Data to examine:
--
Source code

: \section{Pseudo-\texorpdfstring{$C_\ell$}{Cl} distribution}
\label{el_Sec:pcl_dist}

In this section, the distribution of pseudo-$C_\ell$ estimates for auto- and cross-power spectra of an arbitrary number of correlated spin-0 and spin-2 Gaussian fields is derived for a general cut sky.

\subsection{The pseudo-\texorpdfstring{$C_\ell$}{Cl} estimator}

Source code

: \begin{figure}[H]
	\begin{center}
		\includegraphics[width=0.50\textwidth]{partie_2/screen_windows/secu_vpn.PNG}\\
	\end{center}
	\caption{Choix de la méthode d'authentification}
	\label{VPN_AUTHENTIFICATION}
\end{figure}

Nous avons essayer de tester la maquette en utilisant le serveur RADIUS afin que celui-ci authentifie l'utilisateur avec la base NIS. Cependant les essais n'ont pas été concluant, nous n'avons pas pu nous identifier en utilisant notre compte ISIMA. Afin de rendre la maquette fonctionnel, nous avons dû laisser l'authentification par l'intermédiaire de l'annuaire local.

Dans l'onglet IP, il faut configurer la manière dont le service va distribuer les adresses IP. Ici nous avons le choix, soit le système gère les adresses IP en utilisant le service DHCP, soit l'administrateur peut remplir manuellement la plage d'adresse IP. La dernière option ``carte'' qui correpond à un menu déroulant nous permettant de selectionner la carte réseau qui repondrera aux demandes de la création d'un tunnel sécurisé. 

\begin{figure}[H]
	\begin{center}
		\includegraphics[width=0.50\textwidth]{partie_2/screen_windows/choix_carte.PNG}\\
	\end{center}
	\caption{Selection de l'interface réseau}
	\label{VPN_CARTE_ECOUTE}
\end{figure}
--
Your instructions: Some lines of the data may hold the word "texorpdfstring". Say how many do, with nothing else.

Result for this task: 2